→ **What this task involves**
Starting from the line that holds "# Row 2 normalization", print every line through the end of the records, first and last included.

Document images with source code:
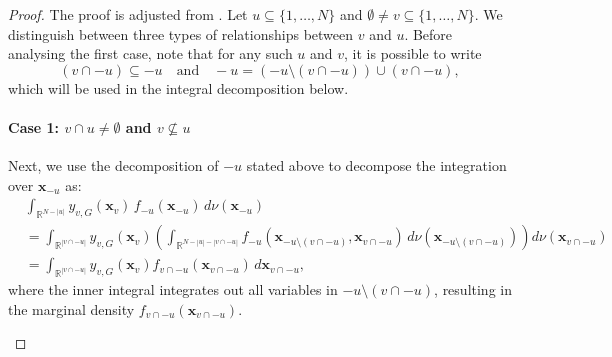 \begin{proof}
The proof is adjusted from \cite{rahman2014}. Let $u \subseteq \{1,\dots,N\}$ and $\emptyset \ne v \subseteq \{1,\dots,N\}$.
We distinguish between three types of relationships between $v$ and $u$.
Before analysing the first case, note that for any such $u$ and $v$, it is possible to write
\[
(v \cap -u) \subseteq -u \quad \text{and} \quad -u = (-u \setminus (v \cap -u)) \cup (v \cap -u),
\]
which will be used in the integral decomposition below.
\paragraph{Case 1: \( v \cap u \ne \emptyset \) and \( v \not\subseteq u \)}
Next, we use the decomposition of $-u$ stated above to decompose the integration over $\boldsymbol{x}_{-u}$ as:
\begin{equation*}
\begin{aligned}
&\int_{\mathbb{R}^{N - |u|}} 
    y_{v,G}(\boldsymbol{x}_v)\,
    f_{-u}(\boldsymbol{x}_{-u}) 
    \, d \nu(\boldsymbol{x}_{-u}) \\[3ex]
&= \int_{\mathbb{R}^{|v \cap -u|}} 
    y_{v,G}(\boldsymbol{x}_v)
    \left(
        \int_{\mathbb{R}^{N - |u| - |v \cap -u|}}
            f_{-u}(\boldsymbol{x}_{-u \setminus (v \cap -u)}, \boldsymbol{x}_{v \cap -u})
            \, d \nu(\boldsymbol{x}_{-u \setminus (v \cap -u)})
    \right) 
    d \nu(\boldsymbol{x}_{v \cap -u}) \\[3ex]
    &= \int_{\mathbb{R}^{|v \cap -u|}} y_{v,G}(\boldsymbol{x}_v) f_{v \cap -u}(\boldsymbol{x}_{v \cap -u}) \, d\boldsymbol{x}_{v \cap -u},
\end{aligned}
\end{equation*}
where the inner integral integrates out all variables in 
$-u \setminus (v \cap -u)$, 
resulting in the marginal density 
$f_{v \cap -u}(\boldsymbol{x}_{v \cap -u})$.
\begin{center}
\end{center}

\end{proof}
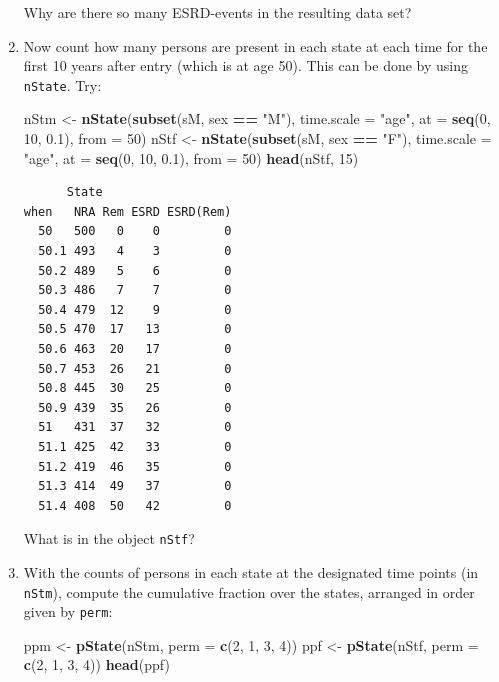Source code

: \documentclass[
]{book}
\newenvironment{Shaded}{\begin{snugshade}}{\end{snugshade}}
\newcommand{\AttributeTok}[1]{\textcolor[rgb]{0.13,0.29,0.53}{#1}}
\newcommand{\DecValTok}[1]{\textcolor[rgb]{0.00,0.00,0.81}{#1}}
\newcommand{\FloatTok}[1]{\textcolor[rgb]{0.00,0.00,0.81}{#1}}
\newcommand{\FunctionTok}[1]{\textcolor[rgb]{0.13,0.29,0.53}{\textbf{#1}}}
\newcommand{\NormalTok}[1]{#1}
\newcommand{\OtherTok}[1]{\textcolor[rgb]{0.56,0.35,0.01}{#1}}
\newcommand{\SpecialCharTok}[1]{\textcolor[rgb]{0.81,0.36,0.00}{\textbf{#1}}}
\newcommand{\StringTok}[1]{\textcolor[rgb]{0.31,0.60,0.02}{#1}}
\begin{document}
\begin{enumerate}
  Why are there so many ESRD-events in the resulting data set?
\item
  Now count how many persons are present in each state
  at each time for the first 10 years after entry (which is at age 50). This
  can be done by using \texttt{nState}. Try:

\begin{Shaded}
\begin{Highlighting}[]
\NormalTok{nStm }\OtherTok{\textless{}{-}} \FunctionTok{nState}\NormalTok{(}\FunctionTok{subset}\NormalTok{(sM, sex }\SpecialCharTok{==} \StringTok{"M"}\NormalTok{), }\AttributeTok{time.scale =} \StringTok{"age"}\NormalTok{, }
               \AttributeTok{at =} \FunctionTok{seq}\NormalTok{(}\DecValTok{0}\NormalTok{, }\DecValTok{10}\NormalTok{, }\FloatTok{0.1}\NormalTok{), }
             \AttributeTok{from =} \DecValTok{50}\NormalTok{)}
\NormalTok{nStf }\OtherTok{\textless{}{-}} \FunctionTok{nState}\NormalTok{(}\FunctionTok{subset}\NormalTok{(sM, sex }\SpecialCharTok{==} \StringTok{"F"}\NormalTok{), }\AttributeTok{time.scale =} \StringTok{"age"}\NormalTok{, }
               \AttributeTok{at =} \FunctionTok{seq}\NormalTok{(}\DecValTok{0}\NormalTok{, }\DecValTok{10}\NormalTok{, }\FloatTok{0.1}\NormalTok{), }
             \AttributeTok{from =} \DecValTok{50}\NormalTok{)}
\FunctionTok{head}\NormalTok{(nStf, }\DecValTok{15}\NormalTok{)}
\end{Highlighting}
\end{Shaded}

\begin{verbatim}
      State
when   NRA Rem ESRD ESRD(Rem)
  50   500   0    0         0
  50.1 493   4    3         0
  50.2 489   5    6         0
  50.3 486   7    7         0
  50.4 479  12    9         0
  50.5 470  17   13         0
  50.6 463  20   17         0
  50.7 453  26   21         0
  50.8 445  30   25         0
  50.9 439  35   26         0
  51   431  37   32         0
  51.1 425  42   33         0
  51.2 419  46   35         0
  51.3 414  49   37         0
  51.4 408  50   42         0
\end{verbatim}

  What is in the object \texttt{nStf}?
\item
  With the counts of persons in each state at the
  designated time points (in \texttt{nStm}), compute the cumulative
  fraction over the states, arranged in order given by \texttt{perm}:

\begin{Shaded}
\begin{Highlighting}[]
\NormalTok{ppm }\OtherTok{\textless{}{-}} \FunctionTok{pState}\NormalTok{(nStm, }\AttributeTok{perm =} \FunctionTok{c}\NormalTok{(}\DecValTok{2}\NormalTok{, }\DecValTok{1}\NormalTok{, }\DecValTok{3}\NormalTok{, }\DecValTok{4}\NormalTok{))}
\NormalTok{ppf }\OtherTok{\textless{}{-}} \FunctionTok{pState}\NormalTok{(nStf, }\AttributeTok{perm =} \FunctionTok{c}\NormalTok{(}\DecValTok{2}\NormalTok{, }\DecValTok{1}\NormalTok{, }\DecValTok{3}\NormalTok{, }\DecValTok{4}\NormalTok{))}
\FunctionTok{head}\NormalTok{(ppf)}
\end{Highlighting}
\end{Shaded}


\end{enumerate}
\end{document}
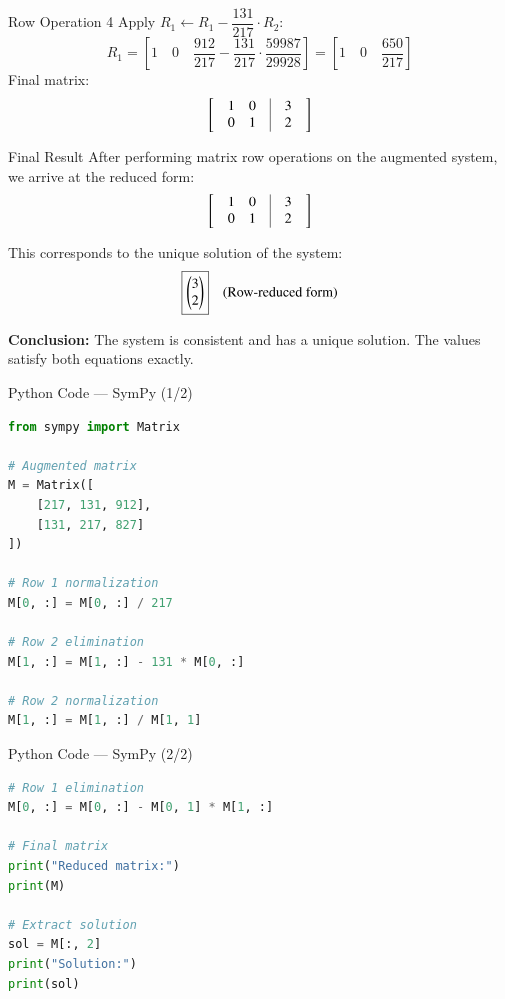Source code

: \documentclass{beamer}
\begin{document}
\begin{frame}{Row Operation 4}
Apply \( R_1 \leftarrow R_1 - \dfrac{131}{217} \cdot R_2 \):
\[
R_1 =
\left[
1 \quad 0 \quad \dfrac{912}{217} - \dfrac{131}{217} \cdot \dfrac{59987}{29928}
\right]
=
\left[
1 \quad 0 \quad \dfrac{650}{217}
\right]
\]
Final matrix:
\[
\left[
\begin{array}{@{\hskip 10pt}c@{\hskip 10pt}c@{\hskip 10pt}|@{\hskip 10pt}c@{\hskip 10pt}}
1 & 0 & 3 \\
0 & 1 & 2
\end{array}
\right]
\]
\end{frame}

\begin{frame}{Final Result}
After performing matrix row operations on the augmented system, we arrive at the reduced form:
\vspace{0.3cm}
\[
\left[
\begin{array}{@{\hskip 10pt}c@{\hskip 10pt}c@{\hskip 10pt}|@{\hskip 10pt}c@{\hskip 10pt}}
1 & 0 & 3 \\
0 & 1 & 2
\end{array}
\right]
\]
\vspace{0.5cm}

This corresponds to the unique solution of the system:
\vspace{0.3cm}
\[
\boxed{
\begin{pmatrix}3 \\ 2\end{pmatrix}
}
\quad \text{(Row-reduced form)}
\]

\vspace{0.5cm}
\textbf{Conclusion:} The system is consistent and has a unique solution.  
The values satisfy both equations exactly.
\end{frame}

\begin{frame}[fragile]{Python Code — SymPy (1/2)}
\begin{lstlisting}[language=Python]
from sympy import Matrix

# Augmented matrix
M = Matrix([
    [217, 131, 912],
    [131, 217, 827]
])

# Row 1 normalization
M[0, :] = M[0, :] / 217

# Row 2 elimination
M[1, :] = M[1, :] - 131 * M[0, :]

# Row 2 normalization
M[1, :] = M[1, :] / M[1, 1]
\end{lstlisting}
\end{frame}

\begin{frame}[fragile]{Python Code — SymPy (2/2)}
\begin{lstlisting}[language=Python]
# Row 1 elimination
M[0, :] = M[0, :] - M[0, 1] * M[1, :]

# Final matrix
print("Reduced matrix:")
print(M)

# Extract solution
sol = M[:, 2]
print("Solution:")
print(sol)
\end{lstlisting}
\end{frame}
\end{document}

→ **Solved problem**
# Row 2 normalization
M[1, :] = M[1, :] / M[1, 1]
\end{lstlisting}
\end{frame}

\begin{frame}[fragile]{Python Code — SymPy (2/2)}
\begin{lstlisting}[language=Python]
# Row 1 elimination
M[0, :] = M[0, :] - M[0, 1] * M[1, :]

# Final matrix
print("Reduced matrix:")
print(M)

# Extract solution
sol = M[:, 2]
print("Solution:")
print(sol)
\end{lstlisting}
\end{frame}
\end{document}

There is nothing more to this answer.